• _WORK TASK_: The records that follow are to be printed exactly, with no images.

• _THE DATA_:
····················

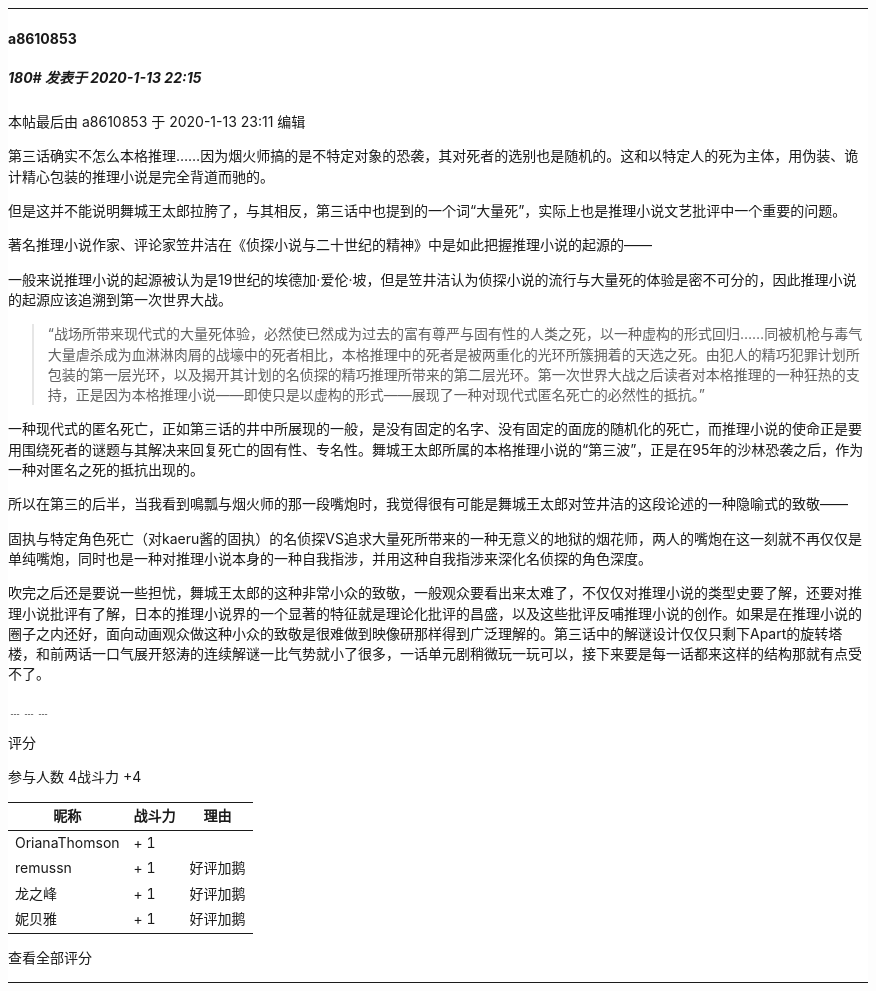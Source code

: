 
-----

####  a8610853  
##### 180#       发表于 2020-1-13 22:15



 本帖最后由 a8610853 于 2020-1-13 23:11 编辑 

第三话确实不怎么本格推理……因为烟火师搞的是不特定对象的恐袭，其对死者的选别也是随机的。这和以特定人的死为主体，用伪装、诡计精心包装的推理小说是完全背道而驰的。

但是这并不能说明舞城王太郎拉胯了，与其相反，第三话中也提到的一个词“大量死”，实际上也是推理小说文艺批评中一个重要的问题。

著名推理小说作家、评论家笠井洁在《侦探小说与二十世纪的精神》中是如此把握推理小说的起源的——

一般来说推理小说的起源被认为是19世纪的埃德加·爱伦·坡，但是笠井洁认为侦探小说的流行与大量死的体验是密不可分的，因此推理小说的起源应该追溯到第一次世界大战。 <blockquote>“战场所带来现代式的大量死体验，必然使已然成为过去的富有尊严与固有性的人类之死，以一种虚构的形式回归……同被机枪与毒气大量虐杀成为血淋淋肉屑的战壕中的死者相比，本格推理中的死者是被两重化的光环所簇拥着的天选之死。由犯人的精巧犯罪计划所包装的第一层光环，以及揭开其计划的名侦探的精巧推理所带来的第二层光环。第一次世界大战之后读者对本格推理的一种狂热的支持，正是因为本格推理小说——即使只是以虚构的形式——展现了一种对现代式匿名死亡的必然性的抵抗。”</blockquote>
一种现代式的匿名死亡，正如第三话的井中所展现的一般，是没有固定的名字、没有固定的面庞的随机化的死亡，而推理小说的使命正是要用围绕死者的谜题与其解决来回复死亡的固有性、专名性。舞城王太郎所属的本格推理小说的“第三波”，正是在95年的沙林恐袭之后，作为一种对匿名之死的抵抗出现的。

所以在第三的后半，当我看到鳴瓢与烟火师的那一段嘴炮时，我觉得很有可能是舞城王太郎对笠井洁的这段论述的一种隐喻式的致敬——

固执与特定角色死亡（对kaeru酱的固执）的名侦探VS追求大量死所带来的一种无意义的地狱的烟花师，两人的嘴炮在这一刻就不再仅仅是单纯嘴炮，同时也是一种对推理小说本身的一种自我指涉，并用这种自我指涉来深化名侦探的角色深度。


吹完之后还是要说一些担忧，舞城王太郎的这种非常小众的致敬，一般观众要看出来太难了，不仅仅对推理小说的类型史要了解，还要对推理小说批评有了解，日本的推理小说界的一个显著的特征就是理论化批评的昌盛，以及这些批评反哺推理小说的创作。如果是在推理小说的圈子之内还好，面向动画观众做这种小众的致敬是很难做到映像研那样得到广泛理解的。第三话中的解谜设计仅仅只剩下Apart的旋转塔楼，和前两话一口气展开怒涛的连续解谜一比气势就小了很多，一话单元剧稍微玩一玩可以，接下来要是每一话都来这样的结构那就有点受不了。



﹍﹍﹍

评分





 参与人数 4战斗力 +4

|昵称|战斗力|理由|
|----|---|---|
| OrianaThomson| + 1||
| remussn| + 1|好评加鹅|
| 龙之峰| + 1|好评加鹅|
| 妮贝雅| + 1|好评加鹅|



查看全部评分






-----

····················

• _RESPONSE AREA_:
Source code

: 
-----

####  a8610853  
##### 180#       发表于 2020-1-13 22:15



 本帖最后由 a8610853 于 2020-1-13 23:11 编辑 

第三话确实不怎么本格推理……因为烟火师搞的是不特定对象的恐袭，其对死者的选别也是随机的。这和以特定人的死为主体，用伪装、诡计精心包装的推理小说是完全背道而驰的。

但是这并不能说明舞城王太郎拉胯了，与其相反，第三话中也提到的一个词“大量死”，实际上也是推理小说文艺批评中一个重要的问题。

著名推理小说作家、评论家笠井洁在《侦探小说与二十世纪的精神》中是如此把握推理小说的起源的——

一般来说推理小说的起源被认为是19世纪的埃德加·爱伦·坡，但是笠井洁认为侦探小说的流行与大量死的体验是密不可分的，因此推理小说的起源应该追溯到第一次世界大战。 <blockquote>“战场所带来现代式的大量死体验，必然使已然成为过去的富有尊严与固有性的人类之死，以一种虚构的形式回归……同被机枪与毒气大量虐杀成为血淋淋肉屑的战壕中的死者相比，本格推理中的死者是被两重化的光环所簇拥着的天选之死。由犯人的精巧犯罪计划所包装的第一层光环，以及揭开其计划的名侦探的精巧推理所带来的第二层光环。第一次世界大战之后读者对本格推理的一种狂热的支持，正是因为本格推理小说——即使只是以虚构的形式——展现了一种对现代式匿名死亡的必然性的抵抗。”</blockquote>
一种现代式的匿名死亡，正如第三话的井中所展现的一般，是没有固定的名字、没有固定的面庞的随机化的死亡，而推理小说的使命正是要用围绕死者的谜题与其解决来回复死亡的固有性、专名性。舞城王太郎所属的本格推理小说的“第三波”，正是在95年的沙林恐袭之后，作为一种对匿名之死的抵抗出现的。

所以在第三的后半，当我看到鳴瓢与烟火师的那一段嘴炮时，我觉得很有可能是舞城王太郎对笠井洁的这段论述的一种隐喻式的致敬——

固执与特定角色死亡（对kaeru酱的固执）的名侦探VS追求大量死所带来的一种无意义的地狱的烟花师，两人的嘴炮在这一刻就不再仅仅是单纯嘴炮，同时也是一种对推理小说本身的一种自我指涉，并用这种自我指涉来深化名侦探的角色深度。


吹完之后还是要说一些担忧，舞城王太郎的这种非常小众的致敬，一般观众要看出来太难了，不仅仅对推理小说的类型史要了解，还要对推理小说批评有了解，日本的推理小说界的一个显著的特征就是理论化批评的昌盛，以及这些批评反哺推理小说的创作。如果是在推理小说的圈子之内还好，面向动画观众做这种小众的致敬是很难做到映像研那样得到广泛理解的。第三话中的解谜设计仅仅只剩下Apart的旋转塔楼，和前两话一口气展开怒涛的连续解谜一比气势就小了很多，一话单元剧稍微玩一玩可以，接下来要是每一话都来这样的结构那就有点受不了。



﹍﹍﹍

评分





 参与人数 4战斗力 +4

|昵称|战斗力|理由|
|----|---|---|
| OrianaThomson| + 1||
| remussn| + 1|好评加鹅|
| 龙之峰| + 1|好评加鹅|
| 妮贝雅| + 1|好评加鹅|



查看全部评分






-----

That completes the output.